地元製作の映画の方が好まれれば、製作本数も増え、中小都市での観客が増えれば、上映劇場数も増える。当たり前に、映画ジャンルも増えて行く、と云う訳だ。多産されれば、自国の映画の監査は勿論、ハリウッド映画への規制(上映時期、本数などに規制がある)も和らいで来るそうで、利益は少なくなっていても(去年より21%落ち込んだ、と云う数字も有る)長い目で見れば、「良い方向に向かっている」、と見る動きもあることを付け加えておく。

しかし、中国の映画製作の技術テクノロジーは、「たいしたことないだろう」なんて思っていたら、笑われてしまいます。撮影も編集も洗練されてテンポが速く、素晴らしい水準になっていると、云う。勿論中国圏のコラボレーションだって、もう珍しくない。

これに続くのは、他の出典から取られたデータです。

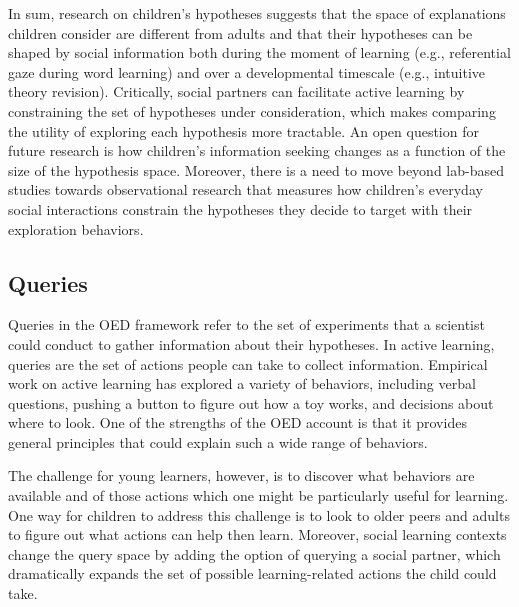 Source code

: \documentclass[oneside]{report}
\begin{document}
In sum, research on children's hypotheses suggests that the space of
explanations children consider are different from adults and that their
hypotheses can be shaped by social information both during the moment of
learning (e.g., referential gaze during word learning) and over a
developmental timescale (e.g., intuitive theory revision). Critically,
social partners can facilitate active learning by constraining the set
of hypotheses under consideration, which makes comparing the utility of
exploring each hypothesis more tractable. An open question for future
research is how children's information seeking changes as a function of
the size of the hypothesis space. Moreover, there is a need to move
beyond lab-based studies towards observational research that measures
how children's everyday social interactions constrain the hypotheses
they decide to target with their exploration behaviors.

\subsection{Queries}\label{queries}

Queries in the OED framework refer to the set of experiments that a
scientist could conduct to gather information about their hypotheses. In
active learning, queries are the set of actions people can take to
collect information. Empirical work on active learning has explored a
variety of behaviors, including verbal questions, pushing a button to
figure out how a toy works, and decisions about where to look. One of
the strengths of the OED account is that it provides general principles
that could explain such a wide range of behaviors.

The challenge for young learners, however, is to discover what behaviors
are available and of those actions which one might be particularly
useful for learning. One way for children to address this challenge is
to look to older peers and adults to figure out what actions can help
then learn. Moreover, social learning contexts change the query space by
adding the option of querying a social partner, which dramatically
expands the set of possible learning-related actions the child could
take.
\end{document}
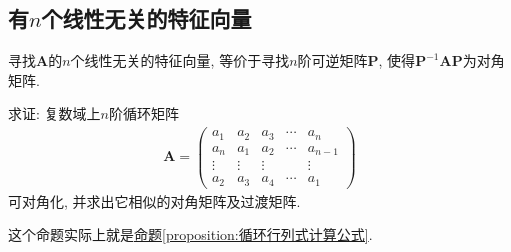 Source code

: \documentclass[../../main.tex]{subfiles}%
\begin{document}
\subsection{有$n$个线性无关的特征向量}

寻找\(\boldsymbol{A}\)的\(n\)个线性无关的特征向量, 等价于寻找\(n\)阶可逆矩阵\(\boldsymbol{P}\), 使得\(\boldsymbol{P}^{-1}\boldsymbol{AP}\)为对角矩阵.

\begin{proposition}[循环矩阵一定可对角化]\label{proposition:循环矩阵一定可对角化}
求证: 复数域上\(n\)阶循环矩阵
\begin{align*}
\boldsymbol{A}=\begin{pmatrix}
a_{1}&a_{2}&a_{3}&\cdots&a_{n}\\
a_{n}&a_{1}&a_{2}&\cdots&a_{n - 1}\\
\vdots&\vdots&\vdots&&\vdots\\
a_{2}&a_{3}&a_{4}&\cdots&a_{1}
\end{pmatrix}
\end{align*}
可对角化, 并求出它相似的对角矩阵及过渡矩阵.
\end{proposition}
\begin{note}
这个命题实际上就是\hyperref[proposition:循环行列式计算公式]{命题\ref{proposition:循环行列式计算公式}}.
\end{note}
\end{document}
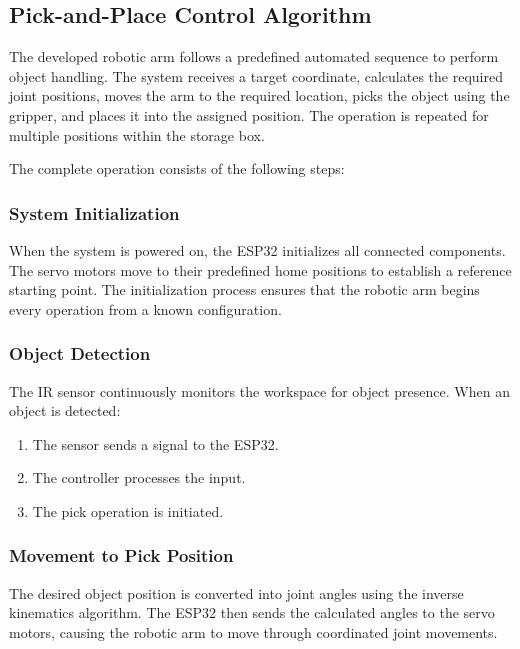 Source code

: \subsection{Pick-and-Place Control Algorithm}

The developed robotic arm follows a predefined automated sequence to perform object handling. The system receives a target coordinate, calculates the required joint positions, moves the arm to the required location, picks the object using the gripper, and places it into the assigned position. The operation is repeated for multiple positions within the storage box.

The complete operation consists of the following steps:

\subsubsection{System Initialization}

When the system is powered on, the ESP32 initializes all connected components. The servo motors move to their predefined home positions to establish a reference starting point. The initialization process ensures that the robotic arm begins every operation from a known configuration.

\subsubsection{Object Detection}

The IR sensor continuously monitors the workspace for object presence. When an object is detected:

\begin{enumerate}
    \item The sensor sends a signal to the ESP32.
    \item The controller processes the input.
    \item The pick operation is initiated.
\end{enumerate}

\subsubsection{Movement to Pick Position}

The desired object position is converted into joint angles using the inverse kinematics algorithm. The ESP32 then sends the calculated angles to the servo motors, causing the robotic arm to move through coordinated joint movements.

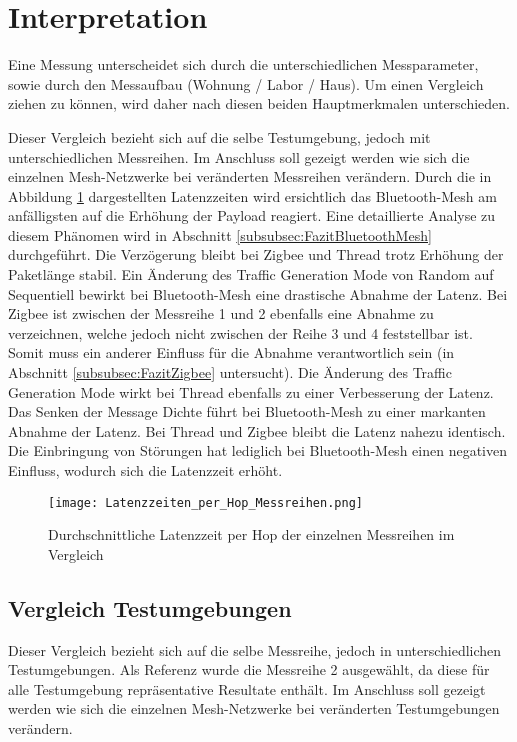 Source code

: \clearpage
\section{Interpretation}\label{sec:Interpretation}
Eine Messung unterscheidet sich durch die unterschiedlichen Messparameter, sowie durch den Messaufbau (Wohnung / Labor / Haus). Um einen Vergleich ziehen zu können, wird daher nach diesen beiden Hauptmerkmalen unterschieden.

Dieser Vergleich bezieht sich auf die selbe Testumgebung, jedoch mit unterschiedlichen Messreihen. Im Anschluss soll gezeigt werden wie sich die einzelnen Mesh-Netzwerke bei veränderten Messreihen verändern. Durch die in Abbildung \ref{fig:Latenzzeiten_per_Hop_Messreihen} dargestellten Latenzzeiten wird ersichtlich das Bluetooth-Mesh am anfälligsten auf die Erhöhung der Payload reagiert. Eine detaillierte Analyse zu diesem Phänomen wird in Abschnitt \ref{subsubsec:FazitBluetoothMesh} durchgeführt. Die Verzögerung bleibt bei Zigbee und Thread trotz Erhöhung der Paketlänge stabil. Ein Änderung des Traffic Generation Mode von Random auf Sequentiell bewirkt bei Bluetooth-Mesh eine drastische Abnahme der Latenz. Bei Zigbee ist zwischen der Messreihe 1 und 2 ebenfalls eine Abnahme zu verzeichnen, welche jedoch nicht zwischen der Reihe 3 und 4 feststellbar ist. Somit muss ein anderer Einfluss für die Abnahme verantwortlich sein (in Abschnitt \ref{subsubsec:FazitZigbee} untersucht). Die Änderung des Traffic Generation Mode wirkt bei Thread ebenfalls zu einer Verbesserung der Latenz. Das Senken der Message Dichte führt bei Bluetooth-Mesh zu einer markanten Abnahme der Latenz. Bei Thread und Zigbee bleibt die Latenz nahezu identisch. Die Einbringung von Störungen hat lediglich bei Bluetooth-Mesh einen negativen Einfluss, wodurch sich die Latenzzeit erhöht. 

\begin{figure}[H]
	\centering
	\texttt{[image: Latenzzeiten\_per\_Hop\_Messreihen.png]}
	\caption{Durchschnittliche Latenzzeit per Hop der einzelnen Messreihen im Vergleich}\label{fig:Latenzzeiten_per_Hop_Messreihen}
\end{figure}

\newpage
\subsection{Vergleich Testumgebungen}\label{subsec:VergleichTestumgebungen}
Dieser Vergleich bezieht sich auf die selbe Messreihe, jedoch in unterschiedlichen Testumgebungen. Als Referenz wurde die Messreihe 2 ausgewählt, da diese für alle Testumgebung repräsentative Resultate enthält. Im Anschluss soll gezeigt werden wie sich die einzelnen Mesh-Netzwerke bei veränderten Testumgebungen verändern.

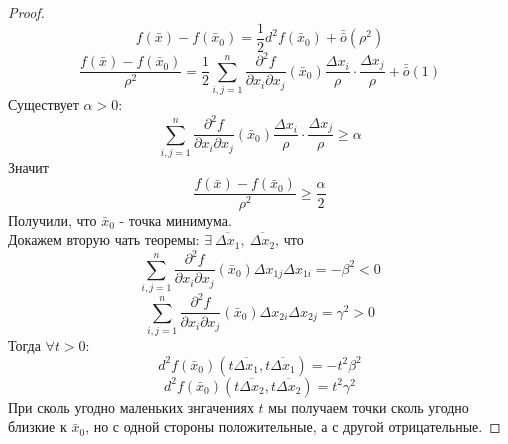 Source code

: \begin{proof}
    \[f(\bar{x})-f(\bar{x}_0)=\frac{1}{2}d^2f(\bar{x}_0)+\bar{\bar{o}}{(\rho^2)}\]
    \[\frac{f(\bar{x})-f(\bar{x}_0)}{\rho^2}=\frac{1}{2}\sum\limits_{i,j=1}^{n}\frac{\partial^2 {f}}{\partial {x_i} \partial x_j}(\bar{x}_0)\frac{\Delta x_i}{\rho}\cdot \frac{\Delta x_j}{\rho}+\bar{\bar{o}}{(1)}\]
    Существует $\alpha>0$: 
    \[\sum\limits_{i,j=1}^{n}\frac{\partial^2 {f}}{\partial {x_i}\partial x_j}(\bar{x}_0) \frac{\Delta x_i}{\rho}\cdot \frac{\Delta x_j}{\rho}\geq \alpha\]
    Значит
    \[\frac{f(\bar{x})-f(\bar{x}_0)}{\rho^2}\geq \frac{\alpha}{2}\]
    Получили, что $\bar{x}_0$ - точка минимума.\\
    Докажем вторую чать теоремы: $\exists\ \overline{\Delta x_1},\ \overline{\Delta x_2}$, что
    \[\sum\limits_{i,j=1}^{n}\frac{\partial^2 {f}}{\partial {x_i} \partial x_j}(\bar{x}_0)\Delta x_{1j}\Delta x_{1i}=-\beta^2<0\]
    \[\sum\limits_{i,j=1}^{n}\frac{\partial^2 {f}}{\partial {x_i} \partial x_j}(\bar{x}_0)\Delta x_{2i}\Delta x_{2j}=\gamma^2>0\]
    Тогда $\forall t>0$:
    \[d^2f(\bar{x}_0)(t \overline{\Delta x_1}, t\overline{\Delta x_1})=-t^2\beta^2\]
    \[d^2f(\bar{x}_0)(t \overline{\Delta x_2}, t\overline{\Delta x_2})=t^2\gamma^2\]
    При сколь угодно маленьких знгачениях $t$ мы получаем точки сколь угодно близкие к $\bar{x}_0$, но с одной стороны положительные, а с другой отрицательные.
\end{proof} 
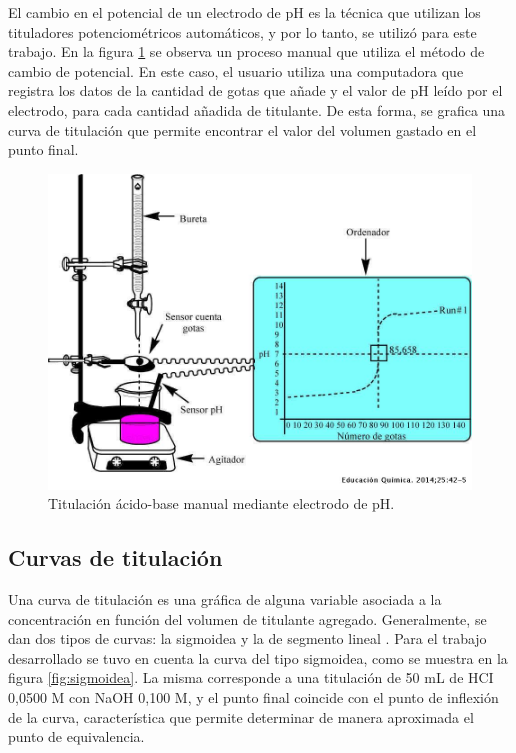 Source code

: El cambio en el potencial de un electrodo de pH es la técnica que utilizan los tituladores potenciométricos automáticos, y por lo tanto, se utilizó para este trabajo. En la figura \ref{fig:titManualPot} se observa un proceso manual que utiliza el método de cambio de potencial. En este caso, el usuario utiliza una computadora que registra los datos de la cantidad de gotas que añade y el valor de pH leído por el electrodo, para cada cantidad añadida de titulante. De esta forma, se grafica una curva de titulación que permite encontrar el valor del volumen gastado en el punto final.


\begin{figure}[htbp]
	\centering
	\includegraphics[width=.6\textwidth]{./Figures/titulacionPotManual.jpeg}
	\caption{Titulación ácido-base manual mediante electrodo de pH\protect\footnotemark.}
	\label{fig:titManualPot}
\end{figure}


\subsection{Curvas de titulación}

Una curva de titulación es una gráfica de alguna variable asociada a la concentración en función del volumen de titulante agregado. Generalmente, se dan dos tipos de curvas: la sigmoidea y la de segmento lineal \citep{BOOK:1}.
Para el trabajo desarrollado se tuvo en cuenta la curva del tipo sigmoidea, como se muestra en la figura \ref{fig:sigmoidea}. La misma corresponde a una titulación de 50 mL de HCI 0,0500 M con NaOH 0,100 M, y el punto final coincide con el punto de inflexión de la curva, característica que permite determinar de manera aproximada el punto de equivalencia.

珍しくないどころか、香港、台湾とのコラボレーションは日常茶飯事のことのように普通になってしまっている。例えば,今日紹介する『Tiny Times1&2』は、俳優も半分以上が台湾からで、撮影スタッフ軍も台湾が固めている。最近の中国映画の方向性がどんなものか、と云うと、例えば、北海道を中国人に有名にした2009年の『If You Are The One』、その後、2010年の都会の女性を描いた『Go Lala Go 』、2013年の海外で出産する女性を描いた『Finding Mr. Right』 、コンピューターを屈指した若いエントレプレナーや成功者を描いたこの『Tiny Time 1&2』に見出すことが出来るはずだ。

『Tiny Time1&2』は、初日の収益が1千110万ドル(ドルです!)で、18日間で7千6百10万ドル稼いだと云う。中国の若い観客(平均年齢、21.7 歳)を相手に、ヒットする魔法のフォーミュラが存在するとするなら、このような映画じゃないかな、と思わせる。「ミュージックビデオのフォトコラージュみたい」だと、散々貶されていたのも分かるが、漫画のような設定に、美男美女が10人くらい出たら、もう、目が点になる、星になる。眩しさを増すようにブランド品も目一杯、3000着以上の衣装替え、背景には最近流行のマンドポップ(マンダリン語のポップミージック)が流れているのだ。観る者をすぐに恋したい気分に妖しく誘う。主人公は大学の同級生の4人の女子たち。それぞれが大都会上海で恋や成功夢見る、と云う設定なの。女子達を主人公にしたことで、女性からの共感を狙った、より身近なストーリーにしたかったに違いない。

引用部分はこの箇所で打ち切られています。